* _Dataset_:
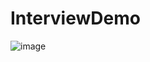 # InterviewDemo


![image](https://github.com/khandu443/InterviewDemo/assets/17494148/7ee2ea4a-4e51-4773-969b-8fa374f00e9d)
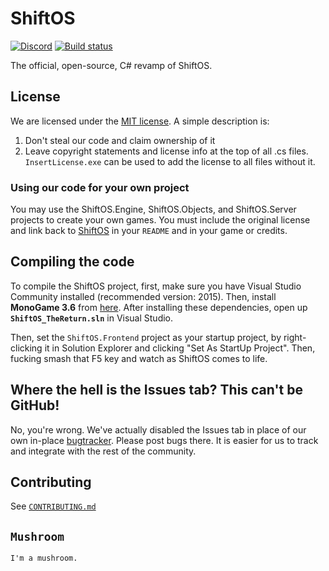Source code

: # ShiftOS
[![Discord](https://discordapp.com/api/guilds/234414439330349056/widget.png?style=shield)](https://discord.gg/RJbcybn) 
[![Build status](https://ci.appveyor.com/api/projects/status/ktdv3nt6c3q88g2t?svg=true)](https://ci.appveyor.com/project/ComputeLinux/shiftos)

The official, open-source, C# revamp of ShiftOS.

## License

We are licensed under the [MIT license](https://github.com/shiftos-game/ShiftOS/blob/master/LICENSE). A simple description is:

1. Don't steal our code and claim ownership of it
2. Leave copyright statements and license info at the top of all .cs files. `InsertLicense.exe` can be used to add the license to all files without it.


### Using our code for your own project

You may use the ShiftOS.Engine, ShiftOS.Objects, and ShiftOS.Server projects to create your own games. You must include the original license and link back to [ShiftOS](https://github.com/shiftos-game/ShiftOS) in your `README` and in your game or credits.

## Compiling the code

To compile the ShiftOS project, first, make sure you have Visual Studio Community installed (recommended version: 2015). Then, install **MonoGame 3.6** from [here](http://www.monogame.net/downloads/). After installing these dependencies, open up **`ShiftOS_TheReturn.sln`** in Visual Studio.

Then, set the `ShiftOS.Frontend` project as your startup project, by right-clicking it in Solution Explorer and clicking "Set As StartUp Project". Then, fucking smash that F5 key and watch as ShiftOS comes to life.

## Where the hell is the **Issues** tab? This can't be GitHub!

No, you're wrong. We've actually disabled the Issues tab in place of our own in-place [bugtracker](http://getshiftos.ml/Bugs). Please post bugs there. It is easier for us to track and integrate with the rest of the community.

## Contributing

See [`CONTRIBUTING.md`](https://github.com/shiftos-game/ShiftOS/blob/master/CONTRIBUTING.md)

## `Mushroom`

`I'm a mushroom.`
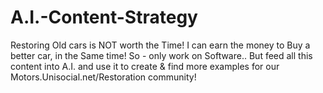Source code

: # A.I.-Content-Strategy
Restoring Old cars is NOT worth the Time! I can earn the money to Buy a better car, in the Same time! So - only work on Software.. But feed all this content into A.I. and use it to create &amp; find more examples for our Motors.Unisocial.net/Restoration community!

...

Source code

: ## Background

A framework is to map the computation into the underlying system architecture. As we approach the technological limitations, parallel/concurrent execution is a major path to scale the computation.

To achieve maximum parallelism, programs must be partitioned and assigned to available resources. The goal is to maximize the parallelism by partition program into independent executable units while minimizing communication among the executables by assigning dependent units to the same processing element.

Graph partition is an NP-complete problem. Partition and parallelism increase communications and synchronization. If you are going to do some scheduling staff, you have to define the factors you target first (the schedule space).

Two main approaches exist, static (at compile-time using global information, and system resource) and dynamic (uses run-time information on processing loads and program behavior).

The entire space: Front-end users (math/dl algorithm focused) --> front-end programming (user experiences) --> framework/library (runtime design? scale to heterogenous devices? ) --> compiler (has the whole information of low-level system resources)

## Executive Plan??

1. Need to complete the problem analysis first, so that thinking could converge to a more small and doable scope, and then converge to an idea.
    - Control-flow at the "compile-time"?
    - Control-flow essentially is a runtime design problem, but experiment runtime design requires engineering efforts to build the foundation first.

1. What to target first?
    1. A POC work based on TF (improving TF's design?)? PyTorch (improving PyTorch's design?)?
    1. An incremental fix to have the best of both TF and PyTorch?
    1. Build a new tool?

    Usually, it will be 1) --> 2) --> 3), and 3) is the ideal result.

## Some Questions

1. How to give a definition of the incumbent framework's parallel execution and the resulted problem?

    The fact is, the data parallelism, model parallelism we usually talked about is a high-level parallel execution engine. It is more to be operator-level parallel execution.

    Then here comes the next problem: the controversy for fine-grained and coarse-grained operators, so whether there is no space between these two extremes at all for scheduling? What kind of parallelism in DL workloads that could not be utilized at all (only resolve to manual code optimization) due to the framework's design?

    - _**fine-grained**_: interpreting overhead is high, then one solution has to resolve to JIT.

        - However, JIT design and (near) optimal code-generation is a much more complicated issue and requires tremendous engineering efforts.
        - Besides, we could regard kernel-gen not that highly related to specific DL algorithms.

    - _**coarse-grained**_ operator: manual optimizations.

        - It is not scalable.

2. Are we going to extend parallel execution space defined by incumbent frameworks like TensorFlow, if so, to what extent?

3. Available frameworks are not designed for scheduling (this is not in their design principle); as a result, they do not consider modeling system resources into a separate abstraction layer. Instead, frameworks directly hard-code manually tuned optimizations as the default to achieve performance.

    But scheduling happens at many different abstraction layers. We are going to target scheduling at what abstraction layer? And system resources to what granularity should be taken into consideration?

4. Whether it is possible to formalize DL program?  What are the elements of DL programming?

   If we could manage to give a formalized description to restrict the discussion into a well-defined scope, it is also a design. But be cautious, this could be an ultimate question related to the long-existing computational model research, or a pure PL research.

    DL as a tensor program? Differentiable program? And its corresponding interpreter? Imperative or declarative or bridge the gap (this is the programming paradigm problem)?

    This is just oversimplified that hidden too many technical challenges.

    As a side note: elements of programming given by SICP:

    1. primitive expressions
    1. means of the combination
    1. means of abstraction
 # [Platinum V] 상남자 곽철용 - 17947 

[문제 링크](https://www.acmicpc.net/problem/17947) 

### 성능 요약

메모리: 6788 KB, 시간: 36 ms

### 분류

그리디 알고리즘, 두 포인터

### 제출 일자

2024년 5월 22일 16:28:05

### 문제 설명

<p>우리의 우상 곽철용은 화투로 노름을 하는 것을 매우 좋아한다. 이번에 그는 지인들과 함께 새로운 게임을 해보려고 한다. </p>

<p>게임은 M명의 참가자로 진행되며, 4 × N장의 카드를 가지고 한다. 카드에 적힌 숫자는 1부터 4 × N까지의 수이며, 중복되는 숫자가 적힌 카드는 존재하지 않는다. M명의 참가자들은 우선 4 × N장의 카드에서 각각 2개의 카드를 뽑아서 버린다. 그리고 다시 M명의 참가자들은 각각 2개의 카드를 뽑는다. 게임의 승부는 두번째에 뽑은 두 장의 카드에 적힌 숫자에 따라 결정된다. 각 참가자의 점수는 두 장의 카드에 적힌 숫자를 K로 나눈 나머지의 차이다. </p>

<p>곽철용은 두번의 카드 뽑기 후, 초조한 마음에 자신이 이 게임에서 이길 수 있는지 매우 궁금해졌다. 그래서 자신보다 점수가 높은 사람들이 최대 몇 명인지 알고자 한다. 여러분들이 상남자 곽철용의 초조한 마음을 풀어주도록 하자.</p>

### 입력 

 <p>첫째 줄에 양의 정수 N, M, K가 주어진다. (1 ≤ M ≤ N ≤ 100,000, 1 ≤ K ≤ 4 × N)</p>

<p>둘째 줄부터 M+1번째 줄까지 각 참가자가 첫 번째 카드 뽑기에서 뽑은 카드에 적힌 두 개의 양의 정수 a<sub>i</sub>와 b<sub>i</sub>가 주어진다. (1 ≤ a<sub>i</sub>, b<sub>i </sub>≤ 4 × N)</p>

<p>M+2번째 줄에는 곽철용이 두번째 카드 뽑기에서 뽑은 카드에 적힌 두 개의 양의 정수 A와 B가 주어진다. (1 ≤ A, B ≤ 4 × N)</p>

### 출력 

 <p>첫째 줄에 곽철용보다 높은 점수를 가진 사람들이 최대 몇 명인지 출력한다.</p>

* _Your goal_: Look above for the line holding "The fact is, the" and the line holding "- _**fine-grained**_: interpreting", then output exactly those two lines and every line between them, nothing more.

* _Task solution_:
    The fact is, the data parallelism, model parallelism we usually talked about is a high-level parallel execution engine. It is more to be operator-level parallel execution.

    Then here comes the next problem: the controversy for fine-grained and coarse-grained operators, so whether there is no space between these two extremes at all for scheduling? What kind of parallelism in DL workloads that could not be utilized at all (only resolve to manual code optimization) due to the framework's design?

    - _**fine-grained**_: interpreting overhead is high, then one solution has to resolve to JIT.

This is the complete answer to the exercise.